The kindergarten children planted tulips. Dora’s class planted daffodils and Lucy’s class did the jonquils. Every child in the public schools had a share in making the Victory Park.

Meanwhile the ladies had been getting lunch in the Town Hall. Some of the older men who had stiff knees and couldn’t work out of doors, set up the long tables and brought settees and dishes. Promptly at twelve the fire whistle blew long and loud. It wasn’t for a fire at all, but the signal that everybody was to stop working and go to lunch in the Town Hall.

The park looked like nothing at all, but it did look as though there might be hope for it by sunset.
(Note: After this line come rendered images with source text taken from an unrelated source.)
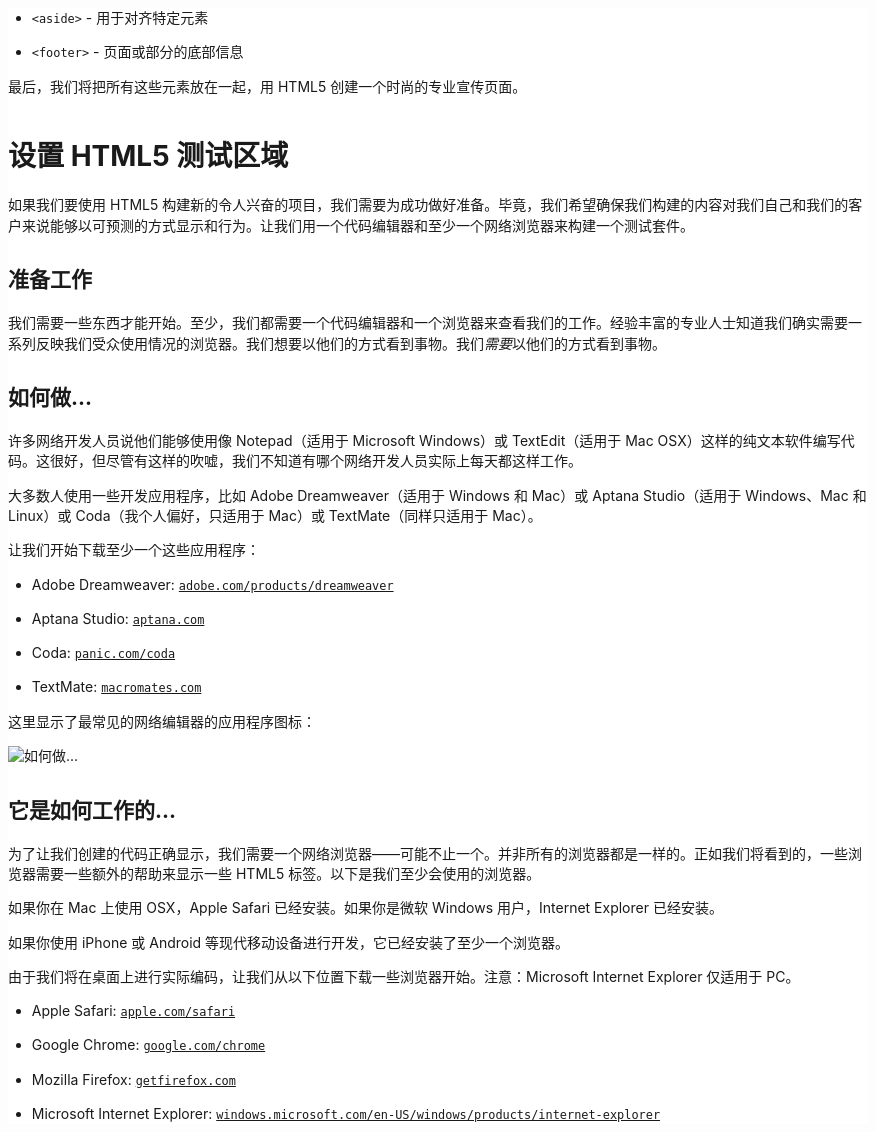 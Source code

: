 +   `<aside>` - 用于对齐特定元素

+   `<footer>` - 页面或部分的底部信息

最后，我们将把所有这些元素放在一起，用 HTML5 创建一个时尚的专业宣传页面。

# 设置 HTML5 测试区域

如果我们要使用 HTML5 构建新的令人兴奋的项目，我们需要为成功做好准备。毕竟，我们希望确保我们构建的内容对我们自己和我们的客户来说能够以可预测的方式显示和行为。让我们用一个代码编辑器和至少一个网络浏览器来构建一个测试套件。

## 准备工作

我们需要一些东西才能开始。至少，我们都需要一个代码编辑器和一个浏览器来查看我们的工作。经验丰富的专业人士知道我们确实需要一系列反映我们受众使用情况的浏览器。我们想要以他们的方式看到事物。我们*需要*以他们的方式看到事物。

## 如何做...

许多网络开发人员说他们能够使用像 Notepad（适用于 Microsoft Windows）或 TextEdit（适用于 Mac OSX）这样的纯文本软件编写代码。这很好，但尽管有这样的吹嘘，我们不知道有哪个网络开发人员实际上每天都这样工作。

大多数人使用一些开发应用程序，比如 Adobe Dreamweaver（适用于 Windows 和 Mac）或 Aptana Studio（适用于 Windows、Mac 和 Linux）或 Coda（我个人偏好，只适用于 Mac）或 TextMate（同样只适用于 Mac）。

让我们开始下载至少一个这些应用程序：

+   Adobe Dreamweaver: [`adobe.com/products/dreamweaver`](http://adobe.com/products/dreamweaver)

+   Aptana Studio: [`aptana.com`](http://aptana.com)

+   Coda: [`panic.com/coda`](http://panic.com/coda)

+   TextMate: [`macromates.com`](http://macromates.com)

这里显示了最常见的网络编辑器的应用程序图标：

![如何做...](img/1048_01_01.jpg)

## 它是如何工作的...

为了让我们创建的代码正确显示，我们需要一个网络浏览器——可能不止一个。并非所有的浏览器都是一样的。正如我们将看到的，一些浏览器需要一些额外的帮助来显示一些 HTML5 标签。以下是我们至少会使用的浏览器。

如果你在 Mac 上使用 OSX，Apple Safari 已经安装。如果你是微软 Windows 用户，Internet Explorer 已经安装。

如果你使用 iPhone 或 Android 等现代移动设备进行开发，它已经安装了至少一个浏览器。

由于我们将在桌面上进行实际编码，让我们从以下位置下载一些浏览器开始。注意：Microsoft Internet Explorer 仅适用于 PC。

+   Apple Safari: [`apple.com/safari`](http://apple.com/safari)

+   Google Chrome: [`google.com/chrome`](http://google.com/chrome)

+   Mozilla Firefox: [`getfirefox.com`](http://getfirefox.com)

+   Microsoft Internet Explorer: [`windows.microsoft.com/en-US/windows/products/internet-explorer`](http://windows.microsoft.com/en-US/windows/products/internet-explorer)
Some of the men, especially those who wore stiff collars and went into Boston every day, thought they were much too dirty to go to lunch. They said they would go home and wash.

Mr. Harper took a megaphone and spoke through it. He asked the men not to go home. He told them to brush off the dust and loam and to wash their hands at the hydrant. Most of them laughed and did just as Mr. Harper said.

Very soon all the tables in the long hall were filled, and everybody was hungry. There is nothing like digging in the dirt to make people ready for dinner.

The good things the ladies had been cooking vanished like snow before the sun. There was cold meat of various kinds, a great many baked potatoes, string-beans, and beets, and squash. For dessert were doughnuts and pies and coffee and ice-cream.

Girls of Olive’s age waited on the tables. Lucy and Dora wanted dreadfully to help, but that was one of the things they could not do until they were older. Five hundred people sat down together at lunch in the Westmore Town Hall.

When they had finished eating, Mr. Harper made another suggestion. He asked every person at the table to pick up the dishes he had used and to carry them into the kitchen on his way out of the hall.

At this everybody laughed and the waitresses clapped their hands. For them to clear those long tables would be a great deal of work, but to clear them in Mr. Harper’s way would take hardly any time at all.